Status filter works correctly — status=Working (status numeric 1) filtered correctly. The status filter accepts status names not numbers.
Context Pack Verbosity
At referenceDepth=2, maxRecords=30, includeBacklinks=true, the pack's diagnostics[] array at the envelope level contained 90+ individual tag.unknown_plain entries — one per tag per record, duplicated. This makes the JSON almost unreadable for agent parsing. The content records[] are fine; the noise is entirely in the envelope-level diagnostics. Suggestion: deduplicate diagnostics at the envelope level (or omit tag.unknown_plain from the envelope entirely — it already appears per-record).
Pages Have No Semantic Search
pageProvider.mode: "markdown-lexical" in unified search. Page search uses only lexical matching. A query like "what documentation describes how authentication flows work" will find pages with the word "auth" but miss pages about "sign-in policy" or "access control". This is a known gap per project-wiki-semantic-search-gap (which calls out broader page/document coverage as the remaining gap). Worth surfacing explicitly in tool docs.
Dangling References in KB
task-tracking-feature-20260523 has two relationship.missing_reference warnings for task-tracking-feature-page and tasks-page-feature-design-20260523. These reference targets don't exist in the KB. The records were likely renamed or the page was moved without updating the memory record's references array.

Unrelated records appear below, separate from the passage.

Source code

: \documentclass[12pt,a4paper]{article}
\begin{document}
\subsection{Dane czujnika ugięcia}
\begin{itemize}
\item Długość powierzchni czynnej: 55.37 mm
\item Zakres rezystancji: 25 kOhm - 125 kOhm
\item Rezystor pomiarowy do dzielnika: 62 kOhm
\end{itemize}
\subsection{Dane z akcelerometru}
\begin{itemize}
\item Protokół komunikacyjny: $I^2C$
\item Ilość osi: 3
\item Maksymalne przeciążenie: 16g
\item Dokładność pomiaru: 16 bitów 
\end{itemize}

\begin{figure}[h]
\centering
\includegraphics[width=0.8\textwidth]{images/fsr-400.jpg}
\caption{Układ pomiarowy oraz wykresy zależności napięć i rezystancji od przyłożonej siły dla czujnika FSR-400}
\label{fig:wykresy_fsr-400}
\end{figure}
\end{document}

Missing Tool Capabilities (Gap Analysis)
| Missing capability | Impact | Notes |
|---|---|---|
| No KB memory write tools via MCP | High | Agents can only read memory records; writes go through proposals. Intentional design per governance model, but not documented in tool descriptions. |
| No semantic page search | Medium | page_search is lexical-only; concept-level page retrieval requires unified_search which also returns memories |
| No search result pagination | Medium | limit with no offset — large KBs have no way to page through results beyond the first N |
| No date-range filter on search | Low-Medium | Can't filter to "records updated in the last 30 days"; recency only surfaced in no-query mode |
No memorysmith_health tool |
Low | Agents can't check service readiness before invoking expensive tools |
No memorysmith_task_delete MCP tool |
Low | Soft delete exists in UI/REST API but not exposed over MCP |
page_search omits minimumRole |
Low | Security-sensitive: agents can't know from search results which pages are Admin-only |
| Source bundle has no timeout param | High | Caller has no control over wait duration when file I/O blocks |
DisabledTools/EnabledTools config undocumented in MCP tool descriptions |
Medium | Per features/api-and-mcp, these config keys exist but aren't mentioned in the tool schemas or the skill |
Tag Allowlist Saturation
The vast majority of tags in active use are tag.unknown_plain — streaming, ollama, blazor, rrf, onnx, provider, layout, security, ci, doxygen, etc. The allowlist appears to cover only a very narrow set of tags relative to the vocabulary actually in use. This makes the diagnostics noise essentially universal and dilutes the signal value of the warning. Either expand the allowlist significantly or consider silencing tag.unknown_plain from the MCP output by default (it's Info severity, not actionable by agents).